Celebrating Student Press Freedom


Student Press Freedom Day gives student journalists an opportunity to learn about student censorship and the importance of student press freedom for student-led news in the U.S.. Created in 2018 by the Student Press Law Center (SPLC), Student Press Freedom Day commemorates the anniversary of the 1988 Supreme Court decision in the Hazelwood School District v. Kuhlmeier case. This ruling established that public school administrators would have some rights to censor student publications because students did not have the complete protection of freedom of speech. The SPLC works to protect student publications and journalists from the consequences of this ruling by defending their rights to free speech and protecting them from unnecessary censorship. Student Press Freedom Day was created to raise awareness for that mission.

This year Student Press Freedom Day was on February 26, and the theme was Journalism Against the Odds. The SPLC organized a writing effort among student journalists across the country to promote student press freedom by offering a free virtual Op-ed Boot Camp with speaker Steven A. Holmes, a veteran journalist and former Executive Director of Standards and Practices at CNN. I participated by signing up for the workshop with Holmes along with dozens of other students around the country, all hoping to learn from an experienced journalist.

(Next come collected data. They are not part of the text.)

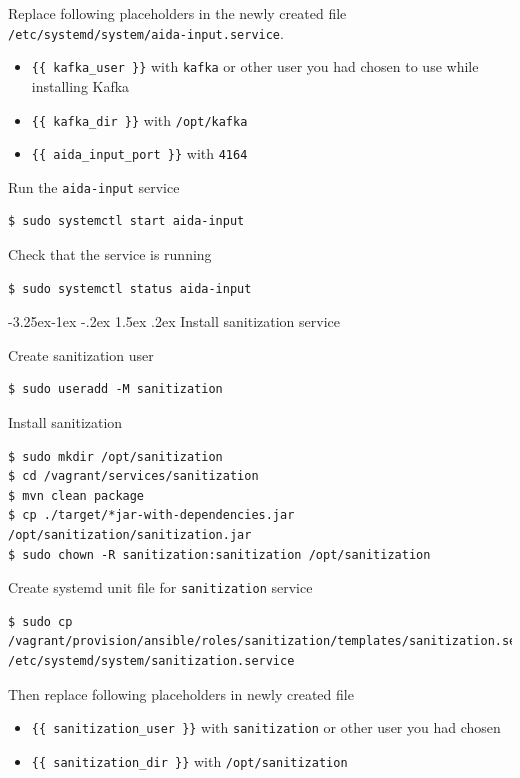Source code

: \documentclass[a4paper]{article} %
\makeatletter
\renewcommand{\normalsize}{\fontsize{12}{15}\selectfont\color{textcolor}}
\renewcommand\subsubsection{\@startsection{subsubsection}{3}{\z@}%
                   {-3.25ex\@plus -1ex \@minus -.2ex}%
                   {1.5ex \@plus .2ex}%
                   {\normalfont\normalsize\sffamily\bfseries\color{projectcolor}}}
\makeatother
\begin{document}
Replace following placeholders in the newly created file \texttt{/etc/systemd/system/aida-input.service}.
\begin{itemize}
\item \texttt{\{\{ kafka\_user \}\}} with \texttt{kafka} or other user you had chosen to use while installing Kafka
\item \texttt{\{\{ kafka\_dir \}\}} with \texttt{/opt/kafka}
\item \texttt{\{\{ aida\_input\_port \}\}} with \texttt{4164}
\end{itemize}

Run the \texttt{aida-input} service
\begin{lstlisting}
$ sudo systemctl start aida-input
\end{lstlisting}

Check that the service is running
\begin{lstlisting}
$ sudo systemctl status aida-input
\end{lstlisting}


\subsubsection{Install sanitization service}

Create sanitization user
\begin{lstlisting}
$ sudo useradd -M sanitization
\end{lstlisting}

Install sanitization
\begin{lstlisting}
$ sudo mkdir /opt/sanitization
$ cd /vagrant/services/sanitization
$ mvn clean package
$ cp ./target/*jar-with-dependencies.jar /opt/sanitization/sanitization.jar
$ sudo chown -R sanitization:sanitization /opt/sanitization
\end{lstlisting}

Create systemd unit file for \texttt{sanitization} service
\begin{lstlisting}
$ sudo cp /vagrant/provision/ansible/roles/sanitization/templates/sanitization.service.j2 /etc/systemd/system/sanitization.service
\end{lstlisting}

Then replace following placeholders in newly created file
\begin{itemize}
\item \texttt{\{\{ sanitization\_user \}\}} with \texttt{sanitization} or other user you had chosen
\item \texttt{\{\{ sanitization\_dir \}\}} with \texttt{/opt/sanitization}
\end{itemize}
\end{document}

This workshop gave student journalists, like myself, the opportunity to learn some of the best methods for developing and writing an opinion article. We were able to ask questions and interact with Holmes before we were given the opportunity to work with a mentor journalist to create an op-ed about the importance of student press freedom. I signed up and a few days later was in contact with my assigned mentor, Bonnie Feldkamp, an award winning freelance journalist and news writer. Once we got in contact with each other, we discussed the perspective I wanted to take in my article: working as a student journalist in a small town which does not have faith in news.

After we decided on my angle, she reached out to the nonprofit news publication, 100 Days In Appalachia, to pitch my article idea to their editor. 100 Days In Appalachia is a West Virginia University-affiliated publication, and they have an initiative called Appalachian Youth Creator Project. This initiative is devoted to giving student journalists in Appalachia a large platform to publish their opinion-based articles.

I was excited to write an article for this publication, especially about a topic as important as student press freedom. As students growing up in Appalachia can attest, its easy to feel like you don’t have a voice. Journalism is an outlet for me to express my thoughts and opinions about current events, especially when events have been so tumultuous lately. As a more liberal-leaning person politically and socially, it can be hard to find similar-minded people in a small and conservative town like Parkersburg. Arguments over politics in my family are not uncommon, especially around the topic of “fake news” and the recent election, making it hard to express my opinions in such tense environments. Writing allows me to thoughtfully evaluate current events, despite my environment, and find a community among fellow student journalists.

This opportunity with 100 Days In Appalachia allowed me to learn more about student press and how student journalists can make an impact on their community, while giving me a platform to express my opinion on censorship for student publications. It also gave me experience working with a non-student led publication for the first time, giving me insight on how coordinating and editing works with professional editors. My article went through two editors, bouncing back and forth a few times until it was ready to publish. Working and communicating with these editors taught me how to coordinate with other people’s vision for a piece and how to accept suggestions from a new perspective. This process was beneficial in learning how freelance journalists, like Feldkamp, pitch and publish articles with professional news publications, and how to build a journalism career through freelance writing. Getting my article published in 100 Days In Appalachia was rewarding as a student writer, and I am grateful I had this opportunity to express my opinion on the importance of student press freedom, which is what Student Press Freedom Day is about.